Как я стала киноведом (Зоркая) - страница 29

Кроме Яши с Полей и коминтерновских иностранцев я не знала людей, побывавших за границей. Моя мама впервые попала туда, а именно в Карловы Вары, в санаторий «Империал», лишь в 1956 году. Перед самой смертью своей, в 1959-м, она месяц провела в Китае, а Индокитай, которому посвятила, бедняжка, всю жизнь, так и не увидела. Об отце и говорить нечего.

В доме жила красивая история о том, как папа ездил за границу. Ездил он в Латвию, когда меня еще не было, тоже в санаторий — видимо, на рижское взморье. От этой поездки сохранилась почтовая открытка с видом города над рекой, высокими шпилями, готическими башнями и средневековыми домами — каждый раз в Риге, с моста, когда едешь из Задвинья, я узнаю этот запомнившийся с детства берег. И даже до сих пор, когда говорят слово «Рига», вижу не саму Ригу, столько раз мною исхоженную, а ту открытку — ту «заграницу», где был мой папа!

Коминтерновские иностранцы и их дети, даже такие явно «заграничные» дети, как немка Вальтраучен (Троцци, как ее называли), вся в белокурых кудряшках и розовых платьицах будто с рождественской открытки, — все это были в моих понятиях не настоящие иностранцы. Они были уже наши. Их всегда окружала какая-то конспирация и тайны, из каковых иные я знала и свято хранила.

Например, я знала, что дядю Эрколи по-настоящему зовут Пальмиро Тольятти, а наш Лин никакой не Лин, а знаменитый вождь аннамитского народа Нгуен Ай Квак[12]. Он сам мне рассказывал, как мальчишкой в Сайгоне мечтал зайцем удрать с кораблем в Европу, как уехал из Индокитая, как жил в Париже. Но, конечно, под пытками врага я бы не выдала эти революционные секреты. Про Лина я растрепалась подругам уже во время войны, когда у меня появился вполне роскошный «гардероб» из двух костюмов — габардинового и чесучового, всяких шелковых кофточек и свитеров. Все это было перешито из маленьких, словно с худенького мальчика, вещей Лина, несколько лет после его отъезда хранившихся в чудесном бежевом чемодане на антресолях у нас на Афанасьевском. Ободравшись вконец, я самовольно, пока мама была в Казани, пустила в ход содержимое чемоданчика. С самим же чемоданом Алла Парфаньяк [13] выехала сниматься в «Небесном тихоходе», а у нашей Эгли[14] до сих пор имеются трижды перешитые полосатые хошиминовы брюки.

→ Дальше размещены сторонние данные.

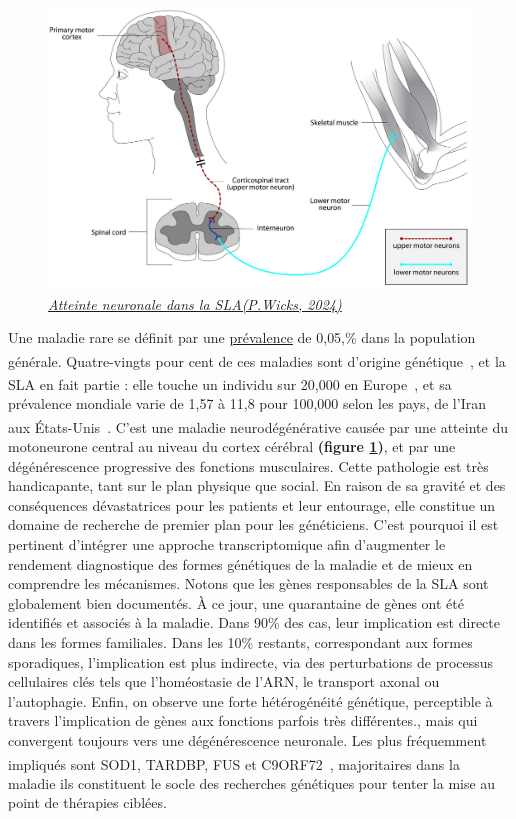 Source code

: \begin{figure} 
    \centering
    \includegraphics[width=1\linewidth]{Cortex_Spinal.jpg}
    \caption{\scriptsize{\textit{\underline{Atteinte neuronale dans la SLA(P.Wicks, 2024)}}}}
    \label{fig:Cortex}
\end{figure}

Une maladie rare se définit par une \hyperref[def:prevalence]{prévalence} de 0{,}05,\% dans la population générale.
 Quatre-vingts pour cent de ces maladies sont d’origine génétique~\textsuperscript{\cite{centre_constitutif_sla_de_tours_protocole_2020}},
 et la SLA en fait partie : elle touche un individu sur 20,000 en Europe~\textsuperscript{\cite{orphanet_prevalence_2023}},
  et sa prévalence mondiale varie de 1{,}57 à 11{,}8 pour 100,000 selon les pays, de l’Iran aux États-Unis~\textsuperscript{\cite{c_wolfson_et_al_global_2023}}.
C’est une maladie neurodégénérative causée par une atteinte du motoneurone central au niveau du cortex cérébral \textbf{(figure \ref{fig:Cortex})},
 et par une dégénérescence progressive des fonctions musculaires. Cette pathologie est très handicapante, tant sur le plan physique que social.
  En raison de sa gravité et des conséquences dévastatrices pour les patients et leur entourage, elle constitue un domaine de recherche de premier plan pour les généticiens. 
  C’est pourquoi il est pertinent d’intégrer une approche transcriptomique afin d’augmenter le rendement diagnostique des formes génétiques de la maladie et de mieux en comprendre les mécanismes.
Notons que les gènes responsables de la SLA sont globalement bien documentés. À ce jour, une quarantaine de gènes ont été identifiés et associés à la maladie. Dans 90\%
 des cas, leur implication est directe dans les formes familiales. Dans les 10\% restants, correspondant aux formes sporadiques, l’implication est plus indirecte, 
 via des perturbations de processus cellulaires clés tels que l’homéostasie de l’ARN, le transport axonal ou l’autophagie.
Enfin, on observe une forte hétérogénéité génétique, perceptible à travers l’implication de gènes aux fonctions parfois très différentes.,
 mais qui convergent toujours vers une dégénérescence neuronale. Les plus fréquemment impliqués sont  SOD1, TARDBP, FUS et C9ORF72~\textsuperscript{\cite{centre_constitutif_sla_de_tours_protocole_2020}},
  majoritaires dans la maladie ils constituent le socle des recherches génétiques pour tenter la mise au point de thérapies ciblées.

Да, коминтерновские были явно не те. Настоящими иностранцами в моих глазах являлись такие, кто там, за границей, жил. Они-то и были притягательными существами какого-то другого измерения. Помню эпизод далекого детства. Мы с отцом, гуляя на Воробьевых горах, встретили американца с двумя девочками моих лет. Отец с ним разговорился, и долго-долго они сидели над Москвой-рекой, пока мы с девочками бегали и собирали одуванчики в лесу, тогда еще густом и незатоптанном. Целый день мы провели вместе, и отец пригласил девочек к нам в гости. Когда мы расстались, он рассказал, что американец — «спец», строил завод в Советском Союзе, очень интересный, симпатичный и умный человек, сейчас возвращается в Америку. «Как же, ведь он буржуй, разве буржуй может быть хороший?» — допытывался недоумевающий советский ребенок. Разъяснения сводились, насколько мне помнится, к тому, что субъективно, индивидуально, так сказать, буржуи могут быть хорошими людьми, хотя их класс в целом, как и весь строй, разумеется, эксплуататорский и обречен на гибель.